Was he sure they were "lasses"?! I know I wasn't after a haed paddle to the right ear. Was it Gordo's french guy, no wonder frogs are getting rarer in Oz, all that bad press!

The "Dolphin Hotel", great place to meet the REAL locals (it's like Darwin's version of The Tardis- you never know where you'll end up, or who you'll end up with, or what you'll end up with), that's if it hasn't been condemed already?!


----------



## waruikazi (Feb 29, 2012)

What is the Dolphin Hotel? I've never even heard of that one...


----------



## SteveNT (Feb 29, 2012)

Mate the dolphin went decades ago. How long have you been gone? I saw some evil sights at that place after Tracey. Saw worse at the Cage at Lims!

Hey abnrmal, sorry not trying to put you off. It's beautiful, but chunky with character and life. Enjoy!




imported_Varanus said:


> Was he sure they were "lasses"?! I know I wasn't after a haed paddle to the right ear. Was it Gordo's french guy, no wonder frogs are getting rarer in Oz, all that bad press!
> 
> The "Dolphin Hotel", great place to meet the REAL locals, that's if it hasn't been condemed already?!


----------



## imported_Varanus (Feb 29, 2012)

waruikazi said:


> What is the Dolphin Hotel? I've never even heard of that one...

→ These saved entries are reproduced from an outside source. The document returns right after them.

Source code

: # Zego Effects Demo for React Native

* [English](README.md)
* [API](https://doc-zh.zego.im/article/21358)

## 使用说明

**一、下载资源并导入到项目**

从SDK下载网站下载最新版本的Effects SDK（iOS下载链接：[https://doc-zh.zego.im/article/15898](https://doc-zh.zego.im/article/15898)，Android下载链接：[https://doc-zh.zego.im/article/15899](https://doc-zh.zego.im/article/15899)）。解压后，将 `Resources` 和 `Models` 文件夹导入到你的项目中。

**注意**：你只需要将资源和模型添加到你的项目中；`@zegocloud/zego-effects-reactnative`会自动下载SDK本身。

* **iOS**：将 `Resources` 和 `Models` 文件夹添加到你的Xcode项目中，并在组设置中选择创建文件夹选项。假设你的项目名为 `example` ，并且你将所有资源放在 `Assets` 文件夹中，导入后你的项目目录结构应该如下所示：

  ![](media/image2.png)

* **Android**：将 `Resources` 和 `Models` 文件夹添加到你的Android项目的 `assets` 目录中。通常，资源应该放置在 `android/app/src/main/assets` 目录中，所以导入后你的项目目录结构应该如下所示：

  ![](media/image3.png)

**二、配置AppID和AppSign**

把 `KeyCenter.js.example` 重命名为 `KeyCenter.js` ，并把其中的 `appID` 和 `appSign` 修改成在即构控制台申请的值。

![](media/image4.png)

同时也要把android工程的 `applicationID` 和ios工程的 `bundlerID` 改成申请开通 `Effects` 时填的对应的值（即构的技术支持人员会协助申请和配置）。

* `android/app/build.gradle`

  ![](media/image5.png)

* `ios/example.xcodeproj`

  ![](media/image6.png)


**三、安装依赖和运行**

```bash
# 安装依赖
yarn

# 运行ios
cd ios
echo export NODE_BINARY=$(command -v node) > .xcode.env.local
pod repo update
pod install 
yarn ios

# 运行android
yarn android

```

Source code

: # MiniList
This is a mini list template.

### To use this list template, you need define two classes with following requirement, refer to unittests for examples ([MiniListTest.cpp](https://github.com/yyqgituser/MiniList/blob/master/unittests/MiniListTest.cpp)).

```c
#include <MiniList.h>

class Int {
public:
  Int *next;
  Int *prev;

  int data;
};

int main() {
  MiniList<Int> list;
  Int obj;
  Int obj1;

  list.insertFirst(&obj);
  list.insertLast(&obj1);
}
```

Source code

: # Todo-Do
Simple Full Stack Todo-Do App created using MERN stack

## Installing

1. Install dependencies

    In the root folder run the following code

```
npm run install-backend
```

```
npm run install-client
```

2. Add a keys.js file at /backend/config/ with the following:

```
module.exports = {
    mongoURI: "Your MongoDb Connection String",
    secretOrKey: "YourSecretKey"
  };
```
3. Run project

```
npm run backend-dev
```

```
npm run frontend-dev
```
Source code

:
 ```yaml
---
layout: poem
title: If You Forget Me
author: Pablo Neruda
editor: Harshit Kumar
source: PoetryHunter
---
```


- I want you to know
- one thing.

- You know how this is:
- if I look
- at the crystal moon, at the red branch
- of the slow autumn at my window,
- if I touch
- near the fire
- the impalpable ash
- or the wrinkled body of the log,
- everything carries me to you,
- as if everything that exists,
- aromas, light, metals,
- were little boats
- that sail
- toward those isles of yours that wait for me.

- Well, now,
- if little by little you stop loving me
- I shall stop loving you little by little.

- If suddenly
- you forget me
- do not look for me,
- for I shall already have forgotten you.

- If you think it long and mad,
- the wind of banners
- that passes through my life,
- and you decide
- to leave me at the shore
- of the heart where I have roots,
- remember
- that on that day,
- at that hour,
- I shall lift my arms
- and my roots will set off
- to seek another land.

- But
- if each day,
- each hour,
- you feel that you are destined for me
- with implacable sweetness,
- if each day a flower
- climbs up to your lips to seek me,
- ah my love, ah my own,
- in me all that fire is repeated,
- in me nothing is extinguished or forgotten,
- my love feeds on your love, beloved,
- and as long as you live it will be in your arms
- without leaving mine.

That's so sad, Gordo! it was all the rage in 88', but maybe not for everyone?! Perhaps some of you older guys/gals remember the Dolphin legend and can help Gordo out??

I once shared a dry out cell (overnight) with David Gulpilil Ridjimiraril Dalaithngu after a night at the Dolphin (as a brief claim to fame).

Damn, Steve, thinking and typing are obviously not my forte!


----------



## SteveNT (Feb 29, 2012)

imported_Varanus said:


> That's so sad, Gordo! it was all the rage in 88', but maybe not for everyone?! Perhaps some of you older guys/gals remember the Dolphin legend and can help Gordo out??
> 
> I once shared a dry out cell (overnight) with David Gulpilil Ridjimiraril Dalaithngu after a night at the Dolphin (as a brief claim to fame).
> 
> Damn, Steve, thinking and typing are obviously not my forte!



i once threw David out of our house when he was on the rum and being ugly. I love the bloke. I once had to "get" 40 used billies for a "bush" fund raiser at Govt. house for the mob I worked for. I got the cans from a wholesale fruit importer, fencing wire and collected some timber. David and self drank a carton of vomit bombs and authenticated said 40 billies in an excellent afternoon of yarning. I'll never forget it.


----------



## imported_Varanus (Feb 29, 2012)

Nice one, Steve! They're the things I remember about The Territory, more so than the tourist hotspots and local attractions. Spending some time with the local indig mob, without a closed mind, that is, IS the greatest thing about Northern Australia to my mind.


----------



## guzzo (Feb 29, 2012)

imported_Varanus said:


> That's so sad, Gordo! it was all the rage in 88', but maybe not for everyone?! Perhaps some of you older guys/gals remember the Dolphin legend and can help Gordo out??
> 
> I once shared a dry out cell (overnight) with David Gulpilil Ridjimiraril Dalaithngu after a night at the Dolphin (as a brief claim to fame).
> 
> Damn, Steve, thinking and typing are obviously not my forte!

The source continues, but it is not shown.